▸ EXERCISE GOAL: Each line of the data below from the one holding "tion RuntimeError, which" to the one holding "6 Return the", inclusive, is to be reproduced exactly; no other line belongs in the answer.

▸ DATA EXCERPTS:
====================
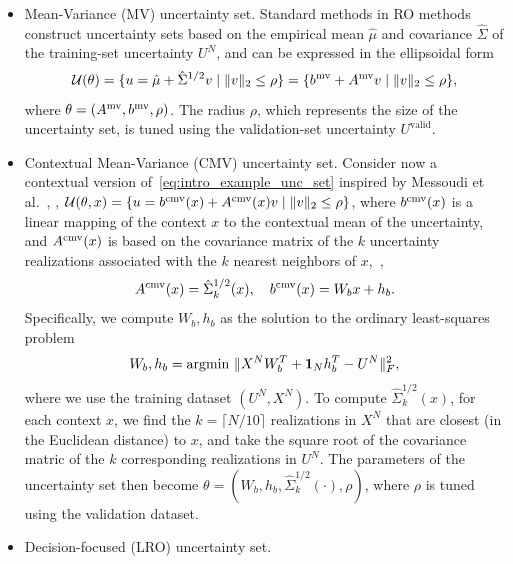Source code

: \begin{itemize}
    \item  Mean-Variance (MV) uncertainty set. 
Standard methods in \gls{RO} methods construct uncertainty sets based on
the empirical mean $\hat{\mu}$ and covariance $\hat{\Sigma}$ of the training-set uncertainty $U^{N}$, and can be expressed in the ellipsoidal form
\begin{equation}\label{eq:intro_example_unc_set}
	\uncset{(\theta)} = \{u = \hat{\mu} + \hat{\Sigma}^{1/2} v \mid \|v\|_2 \leq \rho\} = \{b^{\rm mv} + A^{\rm mv} v \mid \|v\|_2 \leq \rho\},
\end{equation}
where $\theta = (A^{\rm mv}, b^{\rm mv},\rho)$. 
The radius $\rho$, which represents the size of the uncertainty set, is tuned using the validation-set uncertainty $U^{\text{valid}}$.
\item Contextual Mean-Variance (CMV) uncertainty set. Consider now a contextual version of~\eqref{eq:intro_example_unc_set} inspired by Messoudi et al.~\cite{knn}, \ie,
$\uncset(\theta,x) =\{u = b^{\rm cmv}(x) + A^{\rm cmv}(x)v \mid \|v\|_2 \leq \rho\}$, where $b^{\rm cmv}(x)$ is a linear mapping of the context $x$ to the contextual mean of the uncertainty, and $A^{\rm cmv}(x)$ is based on the covariance matrix of the $k$ uncertainty realizations associated with the $k$ nearest neighbors of $x$,~\ie,
\begin{equation}
    A^{\rm cmv}(x) = \hat{\Sigma}_k^{1/2}(x),\quad b^{\rm cmv}(x) = W_bx+h_b.
\end{equation} 
 Specifically, we compute $W_b,h_b$ as the solution to the ordinary least-squares problem
$$W_b,h_b=\text{argmin}~\|X^N W_b^T + \ones_{N}h_b^T - U^N\|_F^2,$$
where we use the training dataset $(U^N, X^N)$. To compute $\hat{\Sigma}_k^{1/2}(x)$, for each context $x$, we find the $k = \lceil N/10\rceil$ realizations in $X^N$ that are closest (in the Euclidean distance) to $x$, and take the square root of the covariance matric of the $k$ corresponding realizations in $U^N$. The parameters of the uncertainty set then become $\theta = (W_b,h_b, \hat{\Sigma}_k^{1/2}(\cdot),\rho)$, where $\rho$ is tuned using the validation dataset. 
\item Decision-focused (LRO) uncertainty set.
\end{itemize}

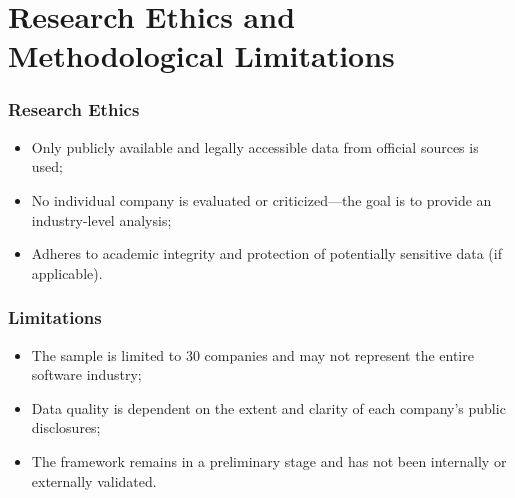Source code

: \section{Research Ethics and Methodological Limitations}
\subsubsection{Research Ethics}
\begin{itemize}
    \item Only publicly available and legally accessible data from official sources is used;
    \item No individual company is evaluated or criticized---the goal is to provide an industry-level analysis;
    \item Adheres to academic integrity and protection of potentially sensitive data (if applicable).
\end{itemize}

\subsubsection{Limitations}
\begin{itemize}
    \item The sample is limited to 30 companies and may not represent the entire software industry;
    \item Data quality is dependent on the extent and clarity of each company's public disclosures;
    \item The framework remains in a preliminary stage and has not been internally or externally validated.
\end{itemize}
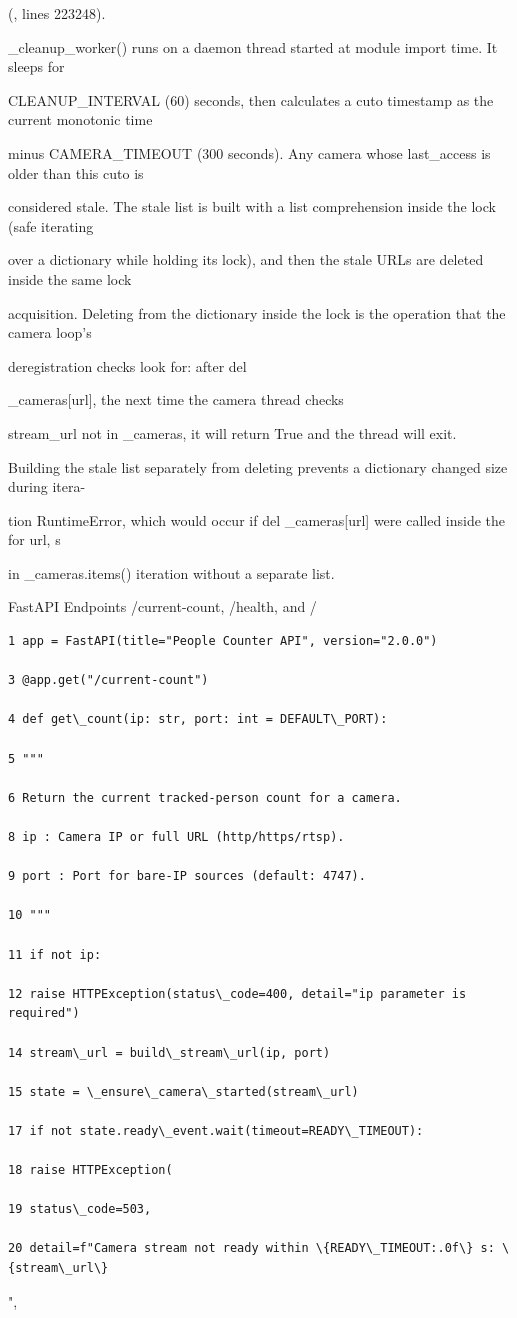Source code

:(, lines 223248).

\_cleanup\_worker() runs on a daemon thread started at module import time. It sleeps for

CLEANUP\_INTERVAL (60) seconds, then calculates a cuto timestamp as the current monotonic time

minus CAMERA\_TIMEOUT (300 seconds). Any camera whose last\_access is older than this cuto is

considered stale. The stale list is built with a list comprehension inside the lock (safe  iterating

over a dictionary while holding its lock), and then the stale URLs are deleted inside the same lock

acquisition. Deleting from the dictionary inside the lock is the operation that the camera loop's

deregistration checks look for: after del

\_cameras[url], the next time the camera thread checks

stream\_url not in \_cameras, it will return True and the thread will exit.

Building the stale list separately from deleting prevents a dictionary changed size during itera-

tion RuntimeError, which would occur if del \_cameras[url] were called inside the for url, s

in \_cameras.items() iteration without a separate list.

FastAPI Endpoints  /current-count, /health, and /

\begin{listingbox}
	\begin{verbatim}
1 app = FastAPI(title="People Counter API", version="2.0.0")

3 @app.get("/current-count")

4 def get\_count(ip: str, port: int = DEFAULT\_PORT):

5 """

6 Return the current tracked-person count for a camera.

8 ip : Camera IP or full URL (http/https/rtsp).

9 port : Port for bare-IP sources (default: 4747).

10 """

11 if not ip:

12 raise HTTPException(status\_code=400, detail="ip parameter is required")

14 stream\_url = build\_stream\_url(ip, port)

15 state = \_ensure\_camera\_started(stream\_url)

17 if not state.ready\_event.wait(timeout=READY\_TIMEOUT):

18 raise HTTPException(

19 status\_code=503,

20 detail=f"Camera stream not ready within \{READY\_TIMEOUT:.0f\} s: \{stream\_url\}

\end{verbatim}
\end{listingbox}
",

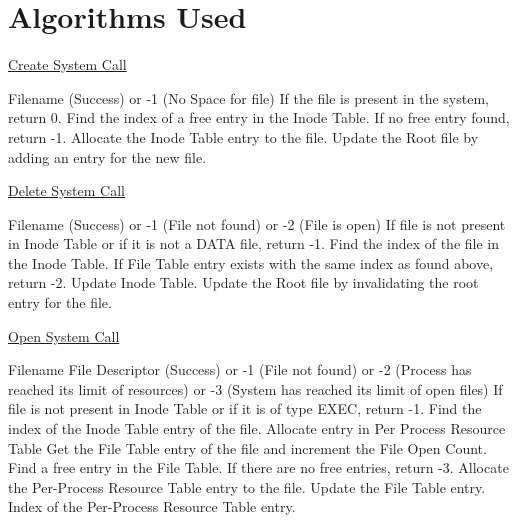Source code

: \chapter{Algorithms Used}
\label{chap9}
\renewcommand{\algorithmicrequire}{\textbf{Input:}}
\renewcommand{\algorithmicensure}{\textbf{Output:}}

\begin{algorithm}
\caption{\href{http://exposnitc.github.io/os_design-files/create.html}{Create System Call}}
\begin{algorithmic}
\REQUIRE Filename
 (Success) or -1 (No Space for file)
\STATE If the file is present in the system, return 0.   
\STATE Find the index of a free entry in the Inode Table. If no free entry found, return -1.  
\STATE Allocate the Inode Table entry to the file.
\STATE Update the Root file by adding an entry for the new file.  
\end{algorithmic}
\end{algorithm}


\begin{algorithm}
\caption{\href{http://exposnitc.github.io/os_design-files/delete.html}{Delete System Call}}
\begin{algorithmic}
\REQUIRE Filename
 (Success) or -1 (File not found) or -2 (File is open)
\STATE If file is not present in Inode Table or if it is not a DATA file, return -1.
\STATE Find the index of the file in the Inode Table.
\STATE If File Table entry exists with the same index as found above, return -2. 
\STATE Update Inode Table.
\STATE Update the Root file by invalidating the root entry for the file.
\end{algorithmic}
\end{algorithm}


\begin{algorithm}
\caption{\href{http://exposnitc.github.io/os_design-files/open.html}{Open System Call}}
\begin{algorithmic}
\REQUIRE Filename
\ENSURE File Descriptor (Success) or -1 (File not found) or -2 (Process has reached its limit of resources) or -3 (System has reached its limit of open files)
\STATE If file is not present in Inode Table or if it is of type EXEC, return -1.
\STATE Find the index of the Inode Table entry of the file.
\STATE Allocate entry in Per Process Resource Table
    \STATE Get the File Table entry of the file and increment the File Open Count.
\ELSE
    \STATE Find a free entry in the File Table. If there are no free entries, return -3.
\ENDIF
\STATE Allocate the Per-Process Resource Table entry to the file.
\STATE Update the File Table entry.
\RETURN Index of the Per-Process Resource Table entry.
\end{algorithmic}
\end{algorithm}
====================
▸ RESPONSE TO THIS EXERCISE:
tion RuntimeError, which would occur if del \_cameras[url] were called inside the for url, s

in \_cameras.items() iteration without a separate list.

FastAPI Endpoints  /current-count, /health, and /

\begin{listingbox}
	\begin{verbatim}
1 app = FastAPI(title="People Counter API", version="2.0.0")

3 @app.get("/current-count")

4 def get\_count(ip: str, port: int = DEFAULT\_PORT):

5 """

6 Return the current tracked-person count for a camera.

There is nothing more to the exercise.